The legal title to the homestead descended to the heirs at law, subject to the widow’s homestead and dower rights. The nature of these rights is discussed, and to some extent adjudicated, in Meyer v. Meyer, 23 Iowa, 539. And see also Burns v. Keas, 21 Iowa, 257.
The widow here claimed, that she was invested with the fee, and undertook to convey accordingly. That in such a case she does not take the fee, and of course cannot convey it, is decided by the cases just cited. The conveyance to Lytle may be operative so far as the widow’s dower third is concerned; but it will not invest him with the possessory homestead right which the widow would have had, if she had not sold and conveyed, and had remained in possession.

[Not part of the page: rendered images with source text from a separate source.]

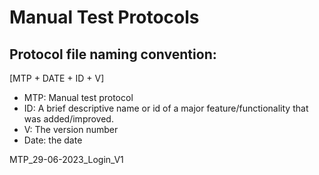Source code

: # Manual Test Protocols

## Protocol file naming convention:

[MTP + DATE + ID + V]

- MTP: Manual test protocol
- ID: A brief descriptive name or id of a major feature/functionality that was added/improved.
- V: The version number
- Date: the date

MTP_29-06-2023_Login_V1
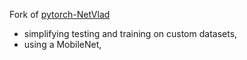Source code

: Fork of [pytorch-NetVlad](https://github.com/Nanne/pytorch-NetVlad)
 - simplifying testing and training on custom datasets,
 - using a MobileNet,
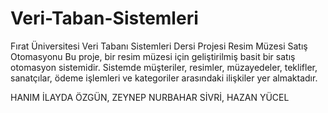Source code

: # Veri-Taban-Sistemleri
Fırat Üniversitesi Veri Tabanı Sistemleri Dersi Projesi
Resim Müzesi Satış Otomasyonu
Bu proje, bir resim müzesi için geliştirilmiş basit bir satış otomasyon sistemidir. Sistemde müşteriler, resimler, müzayedeler, teklifler, sanatçılar, ödeme işlemleri ve kategoriler arasındaki ilişkiler yer almaktadır.

HANIM İLAYDA ÖZGÜN, ZEYNEP NURBAHAR SİVRİ, HAZAN YÜCEL 
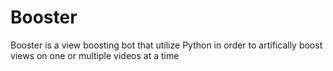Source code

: # Booster
Booster is a view boosting bot that utilize Python in order to artifically boost views on one or multiple videos at a time
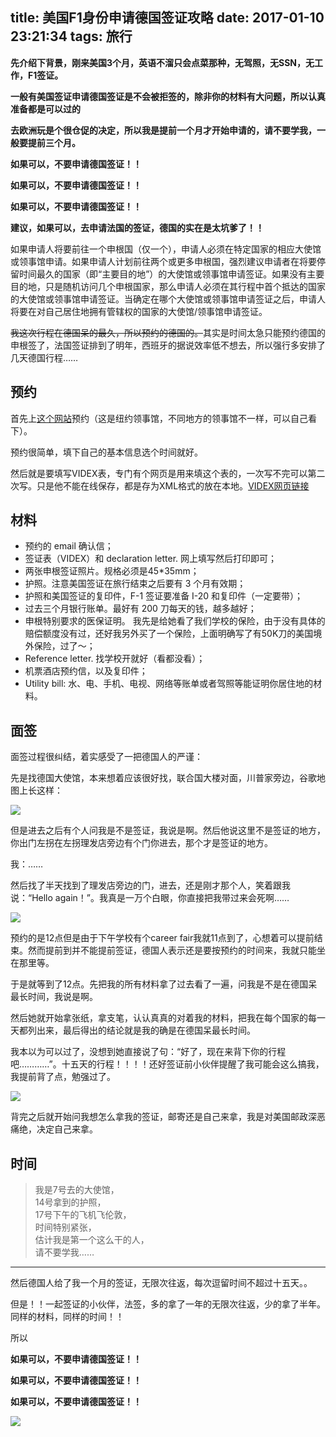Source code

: title: 美国F1身份申请德国签证攻略
date: 2017-01-10 23:21:34
tags: 旅行
---

**先介绍下背景，刚来美国3个月，英语不溜只会点菜那种，无驾照，无SSN，无工作，F1签证。**

**一般有美国签证申请德国签证是不会被拒签的，除非你的材料有大问题，所以认真准备都是可以过的**

**去欧洲玩是个很仓促的决定，所以我是提前一个月才开始申请的，请不要学我，一般要提前三个月。**

**如果可以，不要申请德国签证！！**

**如果可以，不要申请德国签证！！**

**如果可以，不要申请德国签证！！**


**建议，如果可以，去申请法国的签证，德国的实在是太坑爹了！！**


<!--more-->

如果申请人将要前往一个申根国（仅一个），申请人必须在特定国家的相应大使馆或领事馆申请。如果申请人计划前往两个或更多申根国，强烈建议申请者在将要停留时间最久的国家（即“主要目的地”）的大使馆或领事馆申请签证。如果没有主要目的地，只是随机访问几个申根国家，那么申请人必须在其行程中首个抵达的国家的大使馆或领事馆申请签证。当确定在哪个大使馆或领事馆申请签证之后，申请人将要在对自己居住地拥有管辖权的国家的大使馆/领事馆申请签证。

~~我这次行程在德国呆的最久，所以预约的德国的。~~其实是时间太急只能预约德国的申根签了，法国签证排到了明年，西班牙的据说效率低不想去，所以强行多安排了几天德国行程……

## 预约

首先上[这个网站](http://www.germany.info/Vertretung/usa/en/03__Consulates/New__York/01/__Data.html)预约（这是纽约领事馆，不同地方的领事馆不一样，可以自己看下）。

预约很简单，填下自己的基本信息选个时间就好。

然后就是要填写VIDEX表，专门有个网页是用来填这个表的，一次写不完可以第二次写。只是他不能在线保存，都是存为XML格式的放在本地。[VIDEX网页链接](https://videx.diplo.de/videx/;jsessionid=Jt5nsfYBNYKcewQORgQhs0XL.undefined?0)

## 材料

* 预约的 email 确认信；
* 签证表（VIDEX）和 declaration letter. 网上填写然后打印即可；
* 两张申根签证照片。规格必须是45*35mm；
* 护照。注意美国签证在旅行结束之后要有 3 个月有效期；
* 护照和美国签证的复印件，F-1 签证要准备 I-20 和复印件（一定要带）；
* 过去三个月银行账单。最好有 200 刀每天的钱，越多越好；
* 申根特别要求的医保证明。 我先是给她看了我们学校的保险，由于没有具体的赔偿额度没有过，还好我另外买了一个保险，上面明确写了有50K刀的美国境外保险，过了～；
* Reference letter. 找学校开就好（看都没看）；
* 机票酒店预约信，以及复印件；
* Utility bill: 水、电、手机、电视、网络等账单或者驾照等能证明你居住地的材料。


## 面签

面签过程很纠结，着实感受了一把德国人的严谨：

先是找德国大使馆，本来想着应该很好找，联合国大楼对面，川普家旁边，谷歌地图上长这样：

![](http://7xkfbb.com1.z0.glb.clouddn.com/17-1-11/33788394-file_1484106933021_2f5c.png)

但是进去之后有个人问我是不是签证，我说是啊。然后他说这里不是签证的地方，你出门左拐在左拐理发店旁边有个门你进去，那个才是签证的地方。

我：……

然后找了半天找到了理发店旁边的门，进去，还是刚才那个人，笑着跟我说：“Hello again！”。我真是一万个白眼，你直接把我带过来会死啊……

![](http://7xkfbb.com1.z0.glb.clouddn.com/17-1-13/42441965-file_1484239142117_12db6.jpg)

预约的是12点但是由于下午学校有个career fair我就11点到了，心想着可以提前结束。然而提前到并不能提前签证，德国人表示还是要按预约的时间来，我就只能坐在那里等。

于是就等到了12点。先把我的所有材料拿了过去看了一遍，问我是不是在德国呆最长时间，我说是啊。

然后她就开始拿张纸，拿支笔，认认真真的对着我的材料，把我在每个国家的每一天都列出来，最后得出的结论就是我的确是在德国呆最长时间。

我本以为可以过了，没想到她直接说了句：“好了，现在来背下你的行程吧…………”。十五天的行程！！！！还好签证前小伙伴提醒了我可能会这么搞我，我提前背了点，勉强过了。

![](http://7xkfbb.com1.z0.glb.clouddn.com/17-1-13/26374603-file_1484239141678_16b70.jpg)

背完之后就开始问我想怎么拿我的签证，邮寄还是自己来拿，我是对美国邮政深恶痛绝，决定自己来拿。


## 时间

> 我是7号去的大使馆，  
> 14号拿到的护照，  
> 17号下午的飞机飞伦敦，   
> 时间特别紧张，   
> 估计我是第一个这么干的人，   
> 请不要学我……


-----

然后德国人给了我一个月的签证，无限次往返，每次逗留时间不超过十五天。。

但是！！一起签证的小伙伴，法签，多的拿了一年的无限次往返，少的拿了半年。同样的材料，同样的时间！！ 

所以

**如果可以，不要申请德国签证！！**

**如果可以，不要申请德国签证！！**

**如果可以，不要申请德国签证！！**

![](http://7xkfbb.com1.z0.glb.clouddn.com/17-1-13/54255496-file_1484239141972_13ab1.jpg)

Lytle could not assert the homestead right of the widow to defeat the plaintiff’s demand for partition. The widow having sold and conveyed, and not continuing to possess and occupy the premises, had at that time no homestead right.
What effect a rescission of the contract with Lytle, and resumption of possession by the widow, would have in respect to the plaintiff’s rights, we need not inquire. The record makes no such case. It follows from this view, that, where the fee of the homestead is in the husband, the widow on his death does not take the fee as survivor, and that she cannot change the homestead in the manner here attempted, viz., by a sale and conveyance on her own motion.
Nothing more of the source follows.